*** Input records

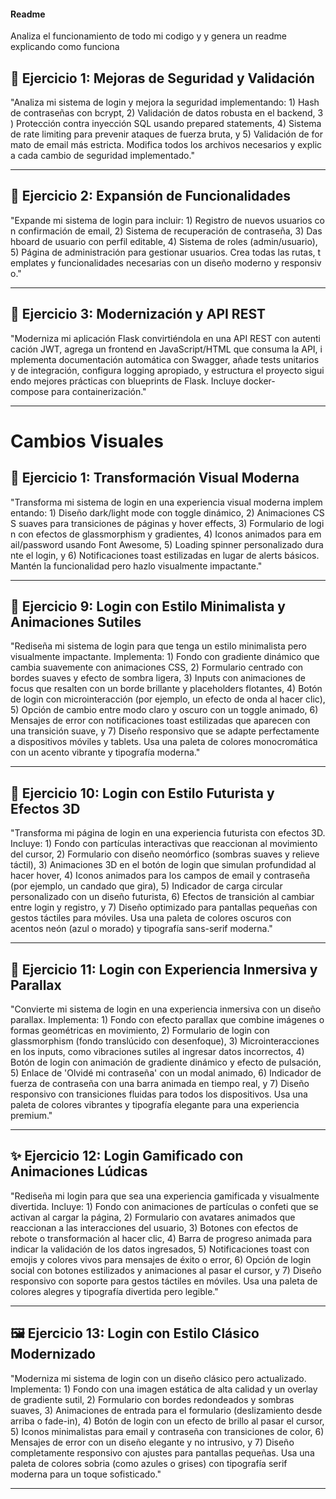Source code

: #### Readme

Analiza el funcionamiento de  todo mi codigo y y genera un readme explicando como funciona  


## 🚀 **Ejercicio 1: Mejoras de Seguridad y Validación**

"Analiza mi sistema de login y mejora la seguridad implementando: 1) Hash de contraseñas con bcrypt, 2) Validación de datos robusta en el backend, 3) Protección contra inyección SQL usando prepared statements, 4) Sistema de rate limiting para prevenir ataques de fuerza bruta, y 5) Validación de formato de email más estricta. Modifica todos los archivos necesarios y explica cada cambio de seguridad implementado."


---

## 🎨 **Ejercicio 2: Expansión de Funcionalidades**

"Expande mi sistema de login para incluir: 1) Registro de nuevos usuarios con confirmación de email, 2) Sistema de recuperación de contraseña, 3) Dashboard de usuario con perfil editable, 4) Sistema de roles (admin/usuario), 5) Página de administración para gestionar usuarios. Crea todas las rutas, templates y funcionalidades necesarias con un diseño moderno y responsivo."


---

## 🔧 **Ejercicio 3: Modernización y API REST**

"Moderniza mi aplicación Flask convirtiéndola en una API REST con autenticación JWT, agrega un frontend en JavaScript/HTML que consuma la API, implementa documentación automática con Swagger, añade tests unitarios y de integración, configura logging apropiado, y estructura el proyecto siguiendo mejores prácticas con blueprints de Flask. Incluye docker-compose para containerización."


----

# Cambios Visuales

## 🎨 Ejercicio 1: Transformación Visual Moderna

"Transforma mi sistema de login en una experiencia visual moderna implementando: 1) Diseño dark/light mode con toggle dinámico, 2) Animaciones CSS suaves para transiciones de páginas y hover effects, 3) Formulario de login con efectos de glassmorphism y gradientes, 4) Iconos animados para email/password usando Font Awesome, 5) Loading spinner personalizado durante el login, y 6) Notificaciones toast estilizadas en lugar de alerts básicos. Mantén la funcionalidad pero hazlo visualmente impactante."



---

## 🎨 **Ejercicio 9: Login con Estilo Minimalista y Animaciones Sutiles**

"Rediseña mi sistema de login para que tenga un estilo minimalista pero visualmente impactante. Implementa: 1) Fondo con gradiente dinámico que cambia suavemente con animaciones CSS, 2) Formulario centrado con bordes suaves y efecto de sombra ligera, 3) Inputs con animaciones de focus que resalten con un borde brillante y placeholders flotantes, 4) Botón de login con microinteracción (por ejemplo, un efecto de onda al hacer clic), 5) Opción de cambio entre modo claro y oscuro con un toggle animado, 6) Mensajes de error con notificaciones toast estilizadas que aparecen con una transición suave, y 7) Diseño responsivo que se adapte perfectamente a dispositivos móviles y tablets. Usa una paleta de colores monocromática con un acento vibrante y tipografía moderna."

---

## 🌟 **Ejercicio 10: Login con Estilo Futurista y Efectos 3D**

"Transforma mi página de login en una experiencia futurista con efectos 3D. Incluye: 1) Fondo con partículas interactivas que reaccionan al movimiento del cursor, 2) Formulario con diseño neomórfico (sombras suaves y relieve táctil), 3) Animaciones 3D en el botón de login que simulan profundidad al hacer hover, 4) Iconos animados para los campos de email y contraseña (por ejemplo, un candado que gira), 5) Indicador de carga circular personalizado con un diseño futurista, 6) Efectos de transición al cambiar entre login y registro, y 7) Diseño optimizado para pantallas pequeñas con gestos táctiles para móviles. Usa una paleta de colores oscuros con acentos neón (azul o morado) y tipografía sans-serif moderna."

---

## 🚀 **Ejercicio 11: Login con Experiencia Inmersiva y Parallax**

"Convierte mi sistema de login en una experiencia inmersiva con un diseño parallax. Implementa: 1) Fondo con efecto parallax que combine imágenes o formas geométricas en movimiento, 2) Formulario de login con glassmorphism (fondo translúcido con desenfoque), 3) Microinteracciones en los inputs, como vibraciones sutiles al ingresar datos incorrectos, 4) Botón de login con animación de gradiente dinámico y efecto de pulsación, 5) Enlace de 'Olvidé mi contraseña' con un modal animado, 6) Indicador de fuerza de contraseña con una barra animada en tiempo real, y 7) Diseño responsivo con transiciones fluidas para todos los dispositivos. Usa una paleta de colores vibrantes y tipografía elegante para una experiencia premium."

---

## ✨ **Ejercicio 12: Login Gamificado con Animaciones Lúdicas**

"Rediseña mi login para que sea una experiencia gamificada y visualmente divertida. Incluye: 1) Fondo con animaciones de partículas o confeti que se activan al cargar la página, 2) Formulario con avatares animados que reaccionan a las interacciones del usuario, 3) Botones con efectos de rebote o transformación al hacer clic, 4) Barra de progreso animada para indicar la validación de los datos ingresados, 5) Notificaciones toast con emojis y colores vivos para mensajes de éxito o error, 6) Opción de login social con botones estilizados y animaciones al pasar el cursor, y 7) Diseño responsivo con soporte para gestos táctiles en móviles. Usa una paleta de colores alegres y tipografía divertida pero legible."

---

## 🖼 **Ejercicio 13: Login con Estilo Clásico Modernizado**

"Moderniza mi sistema de login con un diseño clásico pero actualizado. Implementa: 1) Fondo con una imagen estática de alta calidad y un overlay de gradiente sutil, 2) Formulario con bordes redondeados y sombras suaves, 3) Animaciones de entrada para el formulario (deslizamiento desde arriba o fade-in), 4) Botón de login con un efecto de brillo al pasar el cursor, 5) Iconos minimalistas para email y contraseña con transiciones de color, 6) Mensajes de error con un diseño elegante y no intrusivo, y 7) Diseño completamente responsivo con ajustes para pantallas pequeñas. Usa una paleta de colores sobria (como azules o grises) con tipografía serif moderna para un toque sofisticado."

---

******

* What this task involves *
From top to bottom, restate the records above exactly and omit every picture.

* Response *
Source code

: #### Readme

Analiza el funcionamiento de  todo mi codigo y y genera un readme explicando como funciona  


## 🚀 **Ejercicio 1: Mejoras de Seguridad y Validación**

"Analiza mi sistema de login y mejora la seguridad implementando: 1) Hash de contraseñas con bcrypt, 2) Validación de datos robusta en el backend, 3) Protección contra inyección SQL usando prepared statements, 4) Sistema de rate limiting para prevenir ataques de fuerza bruta, y 5) Validación de formato de email más estricta. Modifica todos los archivos necesarios y explica cada cambio de seguridad implementado."


---

## 🎨 **Ejercicio 2: Expansión de Funcionalidades**

"Expande mi sistema de login para incluir: 1) Registro de nuevos usuarios con confirmación de email, 2) Sistema de recuperación de contraseña, 3) Dashboard de usuario con perfil editable, 4) Sistema de roles (admin/usuario), 5) Página de administración para gestionar usuarios. Crea todas las rutas, templates y funcionalidades necesarias con un diseño moderno y responsivo."


---

## 🔧 **Ejercicio 3: Modernización y API REST**

"Moderniza mi aplicación Flask convirtiéndola en una API REST con autenticación JWT, agrega un frontend en JavaScript/HTML que consuma la API, implementa documentación automática con Swagger, añade tests unitarios y de integración, configura logging apropiado, y estructura el proyecto siguiendo mejores prácticas con blueprints de Flask. Incluye docker-compose para containerización."


----

# Cambios Visuales

## 🎨 Ejercicio 1: Transformación Visual Moderna

"Transforma mi sistema de login en una experiencia visual moderna implementando: 1) Diseño dark/light mode con toggle dinámico, 2) Animaciones CSS suaves para transiciones de páginas y hover effects, 3) Formulario de login con efectos de glassmorphism y gradientes, 4) Iconos animados para email/password usando Font Awesome, 5) Loading spinner personalizado durante el login, y 6) Notificaciones toast estilizadas en lugar de alerts básicos. Mantén la funcionalidad pero hazlo visualmente impactante."



---

## 🎨 **Ejercicio 9: Login con Estilo Minimalista y Animaciones Sutiles**

"Rediseña mi sistema de login para que tenga un estilo minimalista pero visualmente impactante. Implementa: 1) Fondo con gradiente dinámico que cambia suavemente con animaciones CSS, 2) Formulario centrado con bordes suaves y efecto de sombra ligera, 3) Inputs con animaciones de focus que resalten con un borde brillante y placeholders flotantes, 4) Botón de login con microinteracción (por ejemplo, un efecto de onda al hacer clic), 5) Opción de cambio entre modo claro y oscuro con un toggle animado, 6) Mensajes de error con notificaciones toast estilizadas que aparecen con una transición suave, y 7) Diseño responsivo que se adapte perfectamente a dispositivos móviles y tablets. Usa una paleta de colores monocromática con un acento vibrante y tipografía moderna."

---

## 🌟 **Ejercicio 10: Login con Estilo Futurista y Efectos 3D**

"Transforma mi página de login en una experiencia futurista con efectos 3D. Incluye: 1) Fondo con partículas interactivas que reaccionan al movimiento del cursor, 2) Formulario con diseño neomórfico (sombras suaves y relieve táctil), 3) Animaciones 3D en el botón de login que simulan profundidad al hacer hover, 4) Iconos animados para los campos de email y contraseña (por ejemplo, un candado que gira), 5) Indicador de carga circular personalizado con un diseño futurista, 6) Efectos de transición al cambiar entre login y registro, y 7) Diseño optimizado para pantallas pequeñas con gestos táctiles para móviles. Usa una paleta de colores oscuros con acentos neón (azul o morado) y tipografía sans-serif moderna."

---

## 🚀 **Ejercicio 11: Login con Experiencia Inmersiva y Parallax**

"Convierte mi sistema de login en una experiencia inmersiva con un diseño parallax. Implementa: 1) Fondo con efecto parallax que combine imágenes o formas geométricas en movimiento, 2) Formulario de login con glassmorphism (fondo translúcido con desenfoque), 3) Microinteracciones en los inputs, como vibraciones sutiles al ingresar datos incorrectos, 4) Botón de login con animación de gradiente dinámico y efecto de pulsación, 5) Enlace de 'Olvidé mi contraseña' con un modal animado, 6) Indicador de fuerza de contraseña con una barra animada en tiempo real, y 7) Diseño responsivo con transiciones fluidas para todos los dispositivos. Usa una paleta de colores vibrantes y tipografía elegante para una experiencia premium."

---

## ✨ **Ejercicio 12: Login Gamificado con Animaciones Lúdicas**

"Rediseña mi login para que sea una experiencia gamificada y visualmente divertida. Incluye: 1) Fondo con animaciones de partículas o confeti que se activan al cargar la página, 2) Formulario con avatares animados que reaccionan a las interacciones del usuario, 3) Botones con efectos de rebote o transformación al hacer clic, 4) Barra de progreso animada para indicar la validación de los datos ingresados, 5) Notificaciones toast con emojis y colores vivos para mensajes de éxito o error, 6) Opción de login social con botones estilizados y animaciones al pasar el cursor, y 7) Diseño responsivo con soporte para gestos táctiles en móviles. Usa una paleta de colores alegres y tipografía divertida pero legible."

---

## 🖼 **Ejercicio 13: Login con Estilo Clásico Modernizado**

"Moderniza mi sistema de login con un diseño clásico pero actualizado. Implementa: 1) Fondo con una imagen estática de alta calidad y un overlay de gradiente sutil, 2) Formulario con bordes redondeados y sombras suaves, 3) Animaciones de entrada para el formulario (deslizamiento desde arriba o fade-in), 4) Botón de login con un efecto de brillo al pasar el cursor, 5) Iconos minimalistas para email y contraseña con transiciones de color, 6) Mensajes de error con un diseño elegante y no intrusivo, y 7) Diseño completamente responsivo con ajustes para pantallas pequeñas. Usa una paleta de colores sobria (como azules o grises) con tipografía serif moderna para un toque sofisticado."

---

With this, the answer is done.